Saved entries
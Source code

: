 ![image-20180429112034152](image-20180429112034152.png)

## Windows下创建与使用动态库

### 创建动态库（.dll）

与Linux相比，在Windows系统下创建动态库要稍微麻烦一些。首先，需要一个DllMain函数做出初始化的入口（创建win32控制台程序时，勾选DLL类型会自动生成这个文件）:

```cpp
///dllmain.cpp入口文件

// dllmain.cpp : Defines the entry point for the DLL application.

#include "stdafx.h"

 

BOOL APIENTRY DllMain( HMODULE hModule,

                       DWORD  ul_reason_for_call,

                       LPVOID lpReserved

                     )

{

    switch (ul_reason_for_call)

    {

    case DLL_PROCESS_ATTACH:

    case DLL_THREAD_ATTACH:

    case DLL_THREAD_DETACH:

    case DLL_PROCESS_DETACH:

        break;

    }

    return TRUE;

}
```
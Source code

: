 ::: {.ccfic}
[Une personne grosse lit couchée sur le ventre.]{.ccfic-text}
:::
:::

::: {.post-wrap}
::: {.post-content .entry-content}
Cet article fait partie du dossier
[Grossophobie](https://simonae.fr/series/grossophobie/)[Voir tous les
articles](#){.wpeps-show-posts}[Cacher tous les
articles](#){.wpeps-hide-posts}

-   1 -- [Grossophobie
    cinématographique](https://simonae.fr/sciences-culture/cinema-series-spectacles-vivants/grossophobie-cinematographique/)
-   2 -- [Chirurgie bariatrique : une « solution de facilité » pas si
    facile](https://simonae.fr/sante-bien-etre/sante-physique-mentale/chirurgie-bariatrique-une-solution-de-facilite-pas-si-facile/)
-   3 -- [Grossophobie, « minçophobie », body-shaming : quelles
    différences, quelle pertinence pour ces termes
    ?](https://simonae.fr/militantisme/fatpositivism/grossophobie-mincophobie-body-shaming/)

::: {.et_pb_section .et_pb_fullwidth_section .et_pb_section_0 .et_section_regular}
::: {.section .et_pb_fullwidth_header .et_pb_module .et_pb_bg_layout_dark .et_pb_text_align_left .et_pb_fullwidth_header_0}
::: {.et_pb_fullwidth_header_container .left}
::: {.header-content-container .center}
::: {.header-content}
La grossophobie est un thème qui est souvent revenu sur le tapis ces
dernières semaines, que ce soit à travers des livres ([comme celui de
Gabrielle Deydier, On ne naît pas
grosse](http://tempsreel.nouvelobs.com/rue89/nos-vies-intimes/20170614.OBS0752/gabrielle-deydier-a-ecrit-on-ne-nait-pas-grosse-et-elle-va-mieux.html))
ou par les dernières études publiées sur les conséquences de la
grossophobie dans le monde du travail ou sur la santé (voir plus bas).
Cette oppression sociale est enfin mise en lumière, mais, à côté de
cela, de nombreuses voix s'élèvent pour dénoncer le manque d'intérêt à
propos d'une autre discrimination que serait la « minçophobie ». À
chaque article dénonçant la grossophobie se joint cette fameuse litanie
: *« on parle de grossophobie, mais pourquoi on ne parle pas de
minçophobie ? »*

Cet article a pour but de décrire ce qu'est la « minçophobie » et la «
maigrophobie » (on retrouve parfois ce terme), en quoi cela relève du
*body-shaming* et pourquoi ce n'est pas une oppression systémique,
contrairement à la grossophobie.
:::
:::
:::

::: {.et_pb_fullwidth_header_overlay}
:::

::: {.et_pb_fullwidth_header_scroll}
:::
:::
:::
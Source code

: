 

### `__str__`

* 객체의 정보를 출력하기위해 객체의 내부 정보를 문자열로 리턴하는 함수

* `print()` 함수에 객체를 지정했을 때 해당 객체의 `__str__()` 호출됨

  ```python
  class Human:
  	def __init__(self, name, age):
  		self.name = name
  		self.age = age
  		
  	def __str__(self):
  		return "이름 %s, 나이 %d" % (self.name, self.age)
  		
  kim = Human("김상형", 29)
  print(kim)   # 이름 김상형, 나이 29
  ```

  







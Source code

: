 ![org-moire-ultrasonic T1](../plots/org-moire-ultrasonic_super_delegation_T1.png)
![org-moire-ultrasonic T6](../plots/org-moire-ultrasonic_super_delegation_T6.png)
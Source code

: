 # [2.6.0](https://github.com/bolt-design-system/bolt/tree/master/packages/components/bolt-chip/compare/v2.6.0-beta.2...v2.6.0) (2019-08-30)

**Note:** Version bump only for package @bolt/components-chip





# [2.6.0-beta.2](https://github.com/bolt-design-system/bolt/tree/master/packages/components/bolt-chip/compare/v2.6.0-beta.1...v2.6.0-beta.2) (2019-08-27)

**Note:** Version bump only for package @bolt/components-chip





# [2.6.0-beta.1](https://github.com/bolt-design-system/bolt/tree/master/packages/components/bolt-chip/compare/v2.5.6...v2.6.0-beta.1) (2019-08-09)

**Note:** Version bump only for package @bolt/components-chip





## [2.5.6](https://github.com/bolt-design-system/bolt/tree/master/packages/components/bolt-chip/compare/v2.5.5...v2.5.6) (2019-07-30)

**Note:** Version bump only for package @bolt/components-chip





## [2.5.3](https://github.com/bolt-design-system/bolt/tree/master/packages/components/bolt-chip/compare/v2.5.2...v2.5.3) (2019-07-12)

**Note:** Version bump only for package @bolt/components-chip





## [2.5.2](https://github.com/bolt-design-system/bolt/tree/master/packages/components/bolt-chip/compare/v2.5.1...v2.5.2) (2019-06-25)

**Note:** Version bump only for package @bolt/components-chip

▶ **What is needed**
Copy out every entry above exactly.

▶ **Final answer**
Source code

: ![image-20180429112034152](image-20180429112034152.png)

## Windows下创建与使用动态库

### 创建动态库（.dll）

与Linux相比，在Windows系统下创建动态库要稍微麻烦一些。首先，需要一个DllMain函数做出初始化的入口（创建win32控制台程序时，勾选DLL类型会自动生成这个文件）:

```cpp
///dllmain.cpp入口文件

// dllmain.cpp : Defines the entry point for the DLL application.

#include "stdafx.h"

 

BOOL APIENTRY DllMain( HMODULE hModule,

                       DWORD  ul_reason_for_call,

                       LPVOID lpReserved

                     )

{

    switch (ul_reason_for_call)

    {

    case DLL_PROCESS_ATTACH:

    case DLL_THREAD_ATTACH:

    case DLL_THREAD_DETACH:

    case DLL_PROCESS_DETACH:

        break;

    }

    return TRUE;

}
```
Source code

: ::: {.ccfic}
[Une personne grosse lit couchée sur le ventre.]{.ccfic-text}
:::
:::

::: {.post-wrap}
::: {.post-content .entry-content}
Cet article fait partie du dossier
[Grossophobie](https://simonae.fr/series/grossophobie/)[Voir tous les
articles](#){.wpeps-show-posts}[Cacher tous les
articles](#){.wpeps-hide-posts}

-   1 -- [Grossophobie
    cinématographique](https://simonae.fr/sciences-culture/cinema-series-spectacles-vivants/grossophobie-cinematographique/)
-   2 -- [Chirurgie bariatrique : une « solution de facilité » pas si
    facile](https://simonae.fr/sante-bien-etre/sante-physique-mentale/chirurgie-bariatrique-une-solution-de-facilite-pas-si-facile/)
-   3 -- [Grossophobie, « minçophobie », body-shaming : quelles
    différences, quelle pertinence pour ces termes
    ?](https://simonae.fr/militantisme/fatpositivism/grossophobie-mincophobie-body-shaming/)

::: {.et_pb_section .et_pb_fullwidth_section .et_pb_section_0 .et_section_regular}
::: {.section .et_pb_fullwidth_header .et_pb_module .et_pb_bg_layout_dark .et_pb_text_align_left .et_pb_fullwidth_header_0}
::: {.et_pb_fullwidth_header_container .left}
::: {.header-content-container .center}
::: {.header-content}
La grossophobie est un thème qui est souvent revenu sur le tapis ces
dernières semaines, que ce soit à travers des livres ([comme celui de
Gabrielle Deydier, On ne naît pas
grosse](http://tempsreel.nouvelobs.com/rue89/nos-vies-intimes/20170614.OBS0752/gabrielle-deydier-a-ecrit-on-ne-nait-pas-grosse-et-elle-va-mieux.html))
ou par les dernières études publiées sur les conséquences de la
grossophobie dans le monde du travail ou sur la santé (voir plus bas).
Cette oppression sociale est enfin mise en lumière, mais, à côté de
cela, de nombreuses voix s'élèvent pour dénoncer le manque d'intérêt à
propos d'une autre discrimination que serait la « minçophobie ». À
chaque article dénonçant la grossophobie se joint cette fameuse litanie
: *« on parle de grossophobie, mais pourquoi on ne parle pas de
minçophobie ? »*

Cet article a pour but de décrire ce qu'est la « minçophobie » et la «
maigrophobie » (on retrouve parfois ce terme), en quoi cela relève du
*body-shaming* et pourquoi ce n'est pas une oppression systémique,
contrairement à la grossophobie.
:::
:::
:::

::: {.et_pb_fullwidth_header_overlay}
:::

::: {.et_pb_fullwidth_header_scroll}
:::
:::
:::
Source code

: 

### `__str__`

* 객체의 정보를 출력하기위해 객체의 내부 정보를 문자열로 리턴하는 함수

* `print()` 함수에 객체를 지정했을 때 해당 객체의 `__str__()` 호출됨

  ```python
  class Human:
  	def __init__(self, name, age):
  		self.name = name
  		self.age = age
  		
  	def __str__(self):
  		return "이름 %s, 나이 %d" % (self.name, self.age)
  		
  kim = Human("김상형", 29)
  print(kim)   # 이름 김상형, 나이 29
  ```

  







Source code

: ![org-moire-ultrasonic T1](../plots/org-moire-ultrasonic_super_delegation_T1.png)
![org-moire-ultrasonic T6](../plots/org-moire-ultrasonic_super_delegation_T6.png)
Source code

: # [2.6.0](https://github.com/bolt-design-system/bolt/tree/master/packages/components/bolt-chip/compare/v2.6.0-beta.2...v2.6.0) (2019-08-30)

**Note:** Version bump only for package @bolt/components-chip





# [2.6.0-beta.2](https://github.com/bolt-design-system/bolt/tree/master/packages/components/bolt-chip/compare/v2.6.0-beta.1...v2.6.0-beta.2) (2019-08-27)

**Note:** Version bump only for package @bolt/components-chip





# [2.6.0-beta.1](https://github.com/bolt-design-system/bolt/tree/master/packages/components/bolt-chip/compare/v2.5.6...v2.6.0-beta.1) (2019-08-09)

**Note:** Version bump only for package @bolt/components-chip





## [2.5.6](https://github.com/bolt-design-system/bolt/tree/master/packages/components/bolt-chip/compare/v2.5.5...v2.5.6) (2019-07-30)

**Note:** Version bump only for package @bolt/components-chip





## [2.5.3](https://github.com/bolt-design-system/bolt/tree/master/packages/components/bolt-chip/compare/v2.5.2...v2.5.3) (2019-07-12)

**Note:** Version bump only for package @bolt/components-chip





## [2.5.2](https://github.com/bolt-design-system/bolt/tree/master/packages/components/bolt-chip/compare/v2.5.1...v2.5.2) (2019-06-25)

**Note:** Version bump only for package @bolt/components-chip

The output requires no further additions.